Purifying biologics – medicines like antibodies and gene therapies – is expensive work. The downstream cleaning process alone can account up to 80% of total manufacturing costs. And as the molecules being made grow more complex, that cost burden grows with them.
Chromatography resins are the materials that do this cleaning – separating the target drug from everything else in the mix. They sit at the heart of that cost pressure.
The global market for these resins was worth $2.4 billion in 2020, grew over 30% in five years, and is expected to cross $3.5 billion by 2031, driven by real shifts in how drugs are made and what regulators now demand from them.
Affinity chromatography commands the field, supporting well over two-thirds of biopharmaceutical protein purification operations. Protein A–based affinity resins remain the workhorse for monoclonal antibody (mAb) capture, high specificity, fewer process steps, consistent yield.

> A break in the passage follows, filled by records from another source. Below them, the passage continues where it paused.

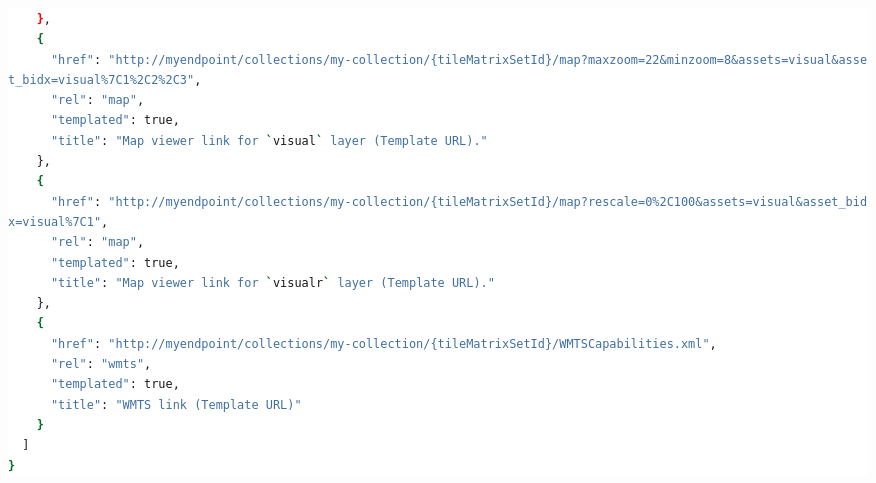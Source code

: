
 ```bash
    },
    {
      "href": "http://myendpoint/collections/my-collection/{tileMatrixSetId}/map?maxzoom=22&minzoom=8&assets=visual&asset_bidx=visual%7C1%2C2%2C3",
      "rel": "map",
      "templated": true,
      "title": "Map viewer link for `visual` layer (Template URL)."
    },
    {
      "href": "http://myendpoint/collections/my-collection/{tileMatrixSetId}/map?rescale=0%2C100&assets=visual&asset_bidx=visual%7C1",
      "rel": "map",
      "templated": true,
      "title": "Map viewer link for `visualr` layer (Template URL)."
    },
    {
      "href": "http://myendpoint/collections/my-collection/{tileMatrixSetId}/WMTSCapabilities.xml",
      "rel": "wmts",
      "templated": true,
      "title": "WMTS link (Template URL)"
    }
  ]
}
```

For polishing, mixed-mode resins are gaining ground but remain a distant second to ion-exchange resins, which are expected to hold the second spot for the foreseeable future. Mixed-mode is growing faster in percentage terms; in absolute volume, the gap is still wide.
Over 60% of OEMs still prefer natural resins – agarose-based matrices in particular for large-scale purification. Their biocompatibility, low nonspecific binding, and solid regulatory track record are difficult to argue against when the target molecule is a delicate recombinant protein.
2025 saw notable product launches reinforcing this preference: Purolite Jetted A50 HipH, MabSelect SuRe 70, and MabSelect PrismA X (Cytiva) – all cross-linked agarose. DuPont's AmberChrom TQ1, also agarose-based, targets peptide and oligonucleotide purification.
Synthetic resins – polystyrene and polymethacrylate – are making inroads in high-flow, high-pressure environments and continuous chromatography setups, where mechanical strength is non-negotiable. But they complement, rather than displace, agarose platforms.
The pharmaceutical sector accounts for nearly one-quarter of global resin consumption. The reason is straightforward: every biologic – mAbs, vaccines, viral vectors for gene therapy, requires chromatography at multiple stages to meet purity thresholds that often exceed 99.9%. Resins also handle API polishing, removing trace solvents, heavy metals, and unreacted intermediates. FDA and EMA requirements around leaching and contamination further cement resin adoption across the value chain.
Protein A resins now cost $9,000–12,000 per litre. Supply-chain constraints and validation requirements are extending lead times across the board. On the sustainability side, solvent waste from chromatographic processes is a real regulatory risk. Solutions are emerging, supercritical fluid chromatography (SFC) using CO₂, and ethanol substitution, but adoption is still accelerating.
Innovation in resins designed specifically for gene-therapy vectors and nucleic-acid payloads is where the next growth cycle will anchor. The market has its challenges, but the direction is clear.